Perhaps the only style that a two-year-old girl and a 35-year-old man can both wear, the Breton striped top is an ultra classic—and one of the easiest patterns to wear. Breton tops have become something of a French stereotype. Here's a short history of the iconic striped top.
In the middle ages striped clothing was considered 'demeaning, pejorative, or clearly diabolic' and was worn by social outcasts, such as prostitutes, jugglers, clowns and cripples.
Bold stripes went on to become inmates’ prison uniform in the US in the 1800s.
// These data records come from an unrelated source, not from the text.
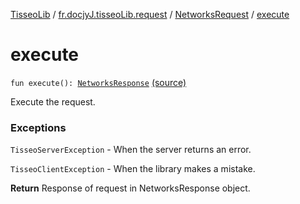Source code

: [TisseoLib](../../index.md) / [fr.docjyJ.tisseoLib.request](../index.md) / [NetworksRequest](index.md) / [execute](./execute.md)

# execute

`fun execute(): `[`NetworksResponse`](../../fr.docjy-j.tisseo-lib.response/-networks-response/index.md) [(source)](https://github.com/docjyJ/TisseoLib/tree/master/src/main/kotlin/fr/docjyJ/tisseoLib/request/NetworksRequest.kt#L23)

Execute the request.

### Exceptions

`TisseoServerException` - When the server returns an error.

`TisseoClientException` - When the library makes a mistake.

**Return**
Response of request in NetworksResponse object.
Horizontal stripes in black and white were adopted to signify the enclosure of the prison cell, and made its wearer easily identifiable should he succeed in escaping (women prisoners were not given striped clothing).
The Breton stripe shirt was first introduced in 1858 as the uniform for all French navy seaman in Northern France. The distinctive stripes made it easier to spot wayward sailors who had fallen overboard and the original design featured 21 stripes, one for each of Napoleon’s victories.
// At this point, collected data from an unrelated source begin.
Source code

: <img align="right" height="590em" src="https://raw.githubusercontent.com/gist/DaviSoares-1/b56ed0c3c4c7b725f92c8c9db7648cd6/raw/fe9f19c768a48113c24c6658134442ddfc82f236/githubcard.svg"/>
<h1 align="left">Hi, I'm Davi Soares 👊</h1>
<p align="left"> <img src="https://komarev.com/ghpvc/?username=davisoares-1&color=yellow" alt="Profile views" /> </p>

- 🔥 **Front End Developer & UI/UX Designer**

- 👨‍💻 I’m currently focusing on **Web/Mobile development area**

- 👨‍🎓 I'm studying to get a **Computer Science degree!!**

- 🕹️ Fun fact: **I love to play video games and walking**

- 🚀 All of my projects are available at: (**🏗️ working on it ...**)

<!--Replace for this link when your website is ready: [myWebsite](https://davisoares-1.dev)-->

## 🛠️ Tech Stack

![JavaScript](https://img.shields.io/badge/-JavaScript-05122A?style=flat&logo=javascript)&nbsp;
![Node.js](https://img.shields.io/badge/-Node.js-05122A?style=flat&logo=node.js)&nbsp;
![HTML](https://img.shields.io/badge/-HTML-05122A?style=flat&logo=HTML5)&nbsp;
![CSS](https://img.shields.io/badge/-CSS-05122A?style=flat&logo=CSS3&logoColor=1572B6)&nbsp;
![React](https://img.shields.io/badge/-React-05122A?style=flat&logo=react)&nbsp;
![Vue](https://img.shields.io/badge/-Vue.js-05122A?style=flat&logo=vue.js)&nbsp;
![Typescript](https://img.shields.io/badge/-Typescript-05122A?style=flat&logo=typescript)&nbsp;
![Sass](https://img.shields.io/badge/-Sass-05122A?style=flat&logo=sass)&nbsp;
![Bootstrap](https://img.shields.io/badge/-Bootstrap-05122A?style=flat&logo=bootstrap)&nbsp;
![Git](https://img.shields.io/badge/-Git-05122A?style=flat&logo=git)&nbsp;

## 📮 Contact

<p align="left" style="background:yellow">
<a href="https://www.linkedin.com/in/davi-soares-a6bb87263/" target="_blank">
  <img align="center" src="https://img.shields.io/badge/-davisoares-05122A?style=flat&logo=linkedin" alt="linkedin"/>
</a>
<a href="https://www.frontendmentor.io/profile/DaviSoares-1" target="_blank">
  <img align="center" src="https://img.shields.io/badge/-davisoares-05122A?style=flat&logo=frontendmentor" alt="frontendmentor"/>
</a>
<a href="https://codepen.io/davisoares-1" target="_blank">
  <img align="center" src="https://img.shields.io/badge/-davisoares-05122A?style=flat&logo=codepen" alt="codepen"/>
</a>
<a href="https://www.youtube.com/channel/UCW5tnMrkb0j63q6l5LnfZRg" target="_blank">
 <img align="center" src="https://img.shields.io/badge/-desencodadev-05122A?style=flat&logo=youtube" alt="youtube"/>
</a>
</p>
Fashion designer Gabrielle ‘Coco’ Chanel came across the breton striped shirt when she was on a visit to the coast. It inspired her to create a nautical-themed collection in 1917. Chanel favoured masculine silhouettes to empower her female clientele, and was pictured sporting one of her lose-fitting Breton tops tucked into a pair of wide-leg trousers.
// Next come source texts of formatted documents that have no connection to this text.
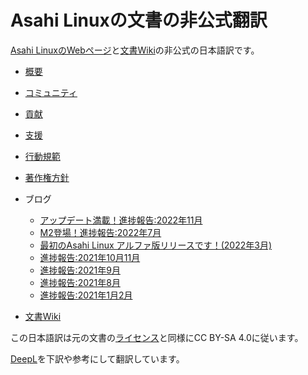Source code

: # Asahi Linuxの文書の非公式翻訳
[Asahi LinuxのWebページ](https://asahilinux.org/)と[文書Wiki](https://github.com/AsahiLinux/docs)の非公式の日本語訳です。

- [概要](https://github.com/asfdrwe/asahi-linux-translations/blob/main/About.md)
- [コミュニティ](https://github.com/asfdrwe/asahi-linux-translations/blob/main/community.md)
- [貢献](https://github.com/asfdrwe/asahi-linux-translations/blob/main/contribute.md)
- [支援](https://github.com/asfdrwe/asahi-linux-translations/blob/main/support.md)
- [行動規範](https://github.com/asfdrwe/asahi-linux-translations/blob/main/code-of-conduct.md)
- [著作権方針](https://github.com/asfdrwe/asahi-linux-translations/blob/main/copyright.md)
- ブログ
  - [アップデート満載！進捗報告:2022年11月](https://github.com/asfdrwe/asahi-linux-translations/blob/main/PROGRESS202211.md)
  - [M2登場！進捗報告:2022年7月](https://github.com/asfdrwe/asahi-linux-translations/blob/main/PROGRESS202207.md)
  - [最初のAsahi Linux アルファ版リリースです！(2022年3月)](https://github.com/asfdrwe/asahi-linux-translations/blob/main/PROGRESS202203.md)
  - [進捗報告:2021年10月11月](https://github.com/asfdrwe/asahi-linux-translations/blob/main/PROGRESS20211011.md)
  - [進捗報告:2021年9月](https://github.com/asfdrwe/asahi-linux-translations/blob/main/PROGRESS202109.md)
  - [進捗報告:2021年8月](https://github.com/asfdrwe/asahi-linux-translations/blob/main/PROGRESS202108.md)
  - [進捗報告:2021年1月2月](https://github.com/asfdrwe/asahi-linux-translations/blob/main/PROGRESS20210102.md)
 
- [文書Wiki](https://github.com/asfdrwe/asahi-linux-translations/wiki)

この日本語訳は元の文書の[ライセンス](https://github.com/AsahiLinux/docs/blob/main/LICENSE)と同様にCC BY-SA 4.0に従います。

[DeepL](https://www.deepl.com/)を下訳や参考にして翻訳しています。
Soon this style was adopted by members of the upper class who wore these stripy tops under their blazers. By the mid-century, the Breton top became the uniform of the hipster, a sort of signifier of countercultural cool.
The rest of the 20th century and early 2000s saw the democratization of the striped top; it was adopted by intellectuals and artists, Audrey Hepburn, Brigitte Bardot, Jean-Paul Sartre, John Wayne, and, famously, designer Jean Paul Gaultier, who elevated the stripes to evening wear.